Dass aus dem, wie bereits erwähnt relativ absehbaren, Verlängerungs-Duo Müller und Boateng am Freitag ein Quartett wurde, überraschte auch die „Insider“. Sogar Javi Martinez selbst schien, seiner Kleidung und Frisur beim offiziellen Foto nach, eher kurzfristig über die Verlängerung informiert worden zu sein. Der Vertrag bis 2021 ist ein klares Signal, dass der Verein trotz der zahlreichen Verletzungen in den vergangenen beiden Jahren mit dem Basken plant.

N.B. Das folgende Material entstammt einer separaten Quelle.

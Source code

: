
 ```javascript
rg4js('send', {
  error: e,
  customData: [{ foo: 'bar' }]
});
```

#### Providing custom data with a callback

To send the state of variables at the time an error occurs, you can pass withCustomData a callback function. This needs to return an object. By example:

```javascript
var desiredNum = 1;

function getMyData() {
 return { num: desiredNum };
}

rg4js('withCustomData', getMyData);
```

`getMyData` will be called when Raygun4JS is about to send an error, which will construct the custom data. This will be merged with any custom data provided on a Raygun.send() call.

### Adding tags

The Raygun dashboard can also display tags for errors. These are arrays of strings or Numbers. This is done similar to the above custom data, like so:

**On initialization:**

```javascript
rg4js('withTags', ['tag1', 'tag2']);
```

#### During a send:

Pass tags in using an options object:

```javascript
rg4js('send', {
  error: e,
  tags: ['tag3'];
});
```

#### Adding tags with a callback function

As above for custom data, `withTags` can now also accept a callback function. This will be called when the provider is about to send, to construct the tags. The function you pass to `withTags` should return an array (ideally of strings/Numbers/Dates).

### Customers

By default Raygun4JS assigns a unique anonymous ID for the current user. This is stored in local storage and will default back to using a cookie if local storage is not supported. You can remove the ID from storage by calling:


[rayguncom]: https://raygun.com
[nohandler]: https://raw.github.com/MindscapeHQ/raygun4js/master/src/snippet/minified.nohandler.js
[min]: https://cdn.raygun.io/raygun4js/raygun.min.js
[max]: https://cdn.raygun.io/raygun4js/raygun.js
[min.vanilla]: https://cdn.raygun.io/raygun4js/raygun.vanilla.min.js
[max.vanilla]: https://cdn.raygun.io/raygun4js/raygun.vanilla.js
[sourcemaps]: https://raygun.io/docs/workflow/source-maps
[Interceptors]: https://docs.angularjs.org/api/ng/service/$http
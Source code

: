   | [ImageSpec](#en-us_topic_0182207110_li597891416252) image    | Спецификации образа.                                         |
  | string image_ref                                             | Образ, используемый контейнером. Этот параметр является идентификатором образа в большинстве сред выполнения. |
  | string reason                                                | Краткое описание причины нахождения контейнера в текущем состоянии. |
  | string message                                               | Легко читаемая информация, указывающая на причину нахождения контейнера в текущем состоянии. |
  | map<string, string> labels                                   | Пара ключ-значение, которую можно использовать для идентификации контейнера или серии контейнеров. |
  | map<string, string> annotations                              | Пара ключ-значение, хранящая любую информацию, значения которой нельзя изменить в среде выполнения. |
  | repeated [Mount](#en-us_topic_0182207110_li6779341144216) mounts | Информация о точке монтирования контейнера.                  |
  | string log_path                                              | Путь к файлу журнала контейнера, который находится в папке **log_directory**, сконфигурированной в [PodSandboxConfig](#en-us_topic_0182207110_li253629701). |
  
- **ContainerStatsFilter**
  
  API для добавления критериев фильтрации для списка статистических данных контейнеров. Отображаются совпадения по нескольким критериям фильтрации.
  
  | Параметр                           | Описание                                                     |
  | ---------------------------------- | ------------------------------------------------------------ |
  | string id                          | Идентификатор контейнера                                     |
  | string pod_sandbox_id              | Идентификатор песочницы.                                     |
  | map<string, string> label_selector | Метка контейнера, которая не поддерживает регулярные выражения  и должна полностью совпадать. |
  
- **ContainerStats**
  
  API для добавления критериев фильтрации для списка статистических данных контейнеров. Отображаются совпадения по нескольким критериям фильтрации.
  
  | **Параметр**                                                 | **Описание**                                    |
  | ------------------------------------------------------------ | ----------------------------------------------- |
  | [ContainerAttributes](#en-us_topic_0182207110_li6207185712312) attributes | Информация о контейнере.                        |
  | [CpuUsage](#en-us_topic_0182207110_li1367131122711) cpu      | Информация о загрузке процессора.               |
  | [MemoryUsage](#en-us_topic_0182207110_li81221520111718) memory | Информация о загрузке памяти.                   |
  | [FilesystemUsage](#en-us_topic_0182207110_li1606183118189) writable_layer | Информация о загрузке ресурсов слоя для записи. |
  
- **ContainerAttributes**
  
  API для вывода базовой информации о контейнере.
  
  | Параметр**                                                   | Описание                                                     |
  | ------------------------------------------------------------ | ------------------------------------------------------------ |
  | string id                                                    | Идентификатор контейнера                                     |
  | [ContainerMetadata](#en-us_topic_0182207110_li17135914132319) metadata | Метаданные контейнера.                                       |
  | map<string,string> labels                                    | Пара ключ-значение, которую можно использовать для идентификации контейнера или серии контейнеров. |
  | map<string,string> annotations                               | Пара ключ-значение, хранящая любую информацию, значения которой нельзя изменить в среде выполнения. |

Für Martinez wird es interessant sein, auf welcher Position er sich unter einem möglichen neuen Trainer im Sommer wiederfinden wird. Mit einem Pep-Abschied wäre auch eine Loslösung vom strikten Gedanken, nur einen echten Sechser aufzubieten, möglich. Martinez könnte dann wieder auf jener Position wertvoll werden, auf der er sich in der Triple-Saison so ausgezeichnet hatte.
Alonso als Ergänzung zu Kimmich
Überhaupt hat sich im zentralen Mittelfeld nun wieder eine enorme Konkurrenz-Situation entwickelt, die, richtig ausgenutzt, ideal sein könnte. Viel hängt davon ab, ob Alonso seine in dieser Saison starke Form auch im kommenden Jahr wird konservieren können. Die Idealsituation wäre eine Art Rollentausch: Während Kimmich in dieser Saison den Spanier unterstützt und ihm eine gewisse Anzahl an Spielen „abnimmt“, könnte sich das ab Sommer 2016 umdrehen. Kimmich hätte dann die Möglichkeit, weiterhin Erfahrung zu sammeln und sich auf wichtige Spiele zu konzentrieren – ohne in jeder englischen Woche zweimal gefordert zu sein. Unklar ist, was seine Verlängerung für Sebastian Rode und Pierre-Emile Hojbjerg bedeutet. Für beide wird es weiterhin extrem eng im zentralen Mittelfeld.
Bei aller Freude über die vier Verlängerungen bleibt eigentlich nur eine Frage: Wie gestaltet sich die Situation um David Alaba? Medienberichten zufolge, die sich auf Aussagen von Alabas Vater George stützen, sind die Verhandlungen mit dem FC Bayern etwas ins Stocken geraten. Ob dies mit einer Forderung zu tun hat zukünftig im Mittelfeld eingesetzt zu werden – wie es zum Beispiel die Sportbild vermutet – sind Spekulation. Insbesondere die Verlängerungen von Müller und Boateng sollten auch ein Zeichen an den Österreicher sein, dass der Kern der Mannschaft langfristig zusammenbleiben wird. Er kann, wie die beiden anderen, ein entscheidendes Gesicht dieser Mannschaft werden – oder aber nach einer neuen Herausforderung suchen. Der FC Bayern sollte und wird alles daran setzen, Alaba ebenfalls von der zukunftsfähigen Ausrichtung des Teams zu überzeugen und ihn ebenfalls langfristig zu binden. Ob das gelingen wird, hängt allerdings maßgeblich von den individuellen Vorstellungen des 23-Jährigen ab.
Der FC Bayern hat am Freitag ein extrem wichtiges Zeichen gesetzt. Was auch immer im nächsten Sommer auf der Trainerbank passieren wird, der Kern der Mannschaft bleibt beisammen und soll weiter eine gewichtige Rolle im europäischen Vereinsfußball spielen.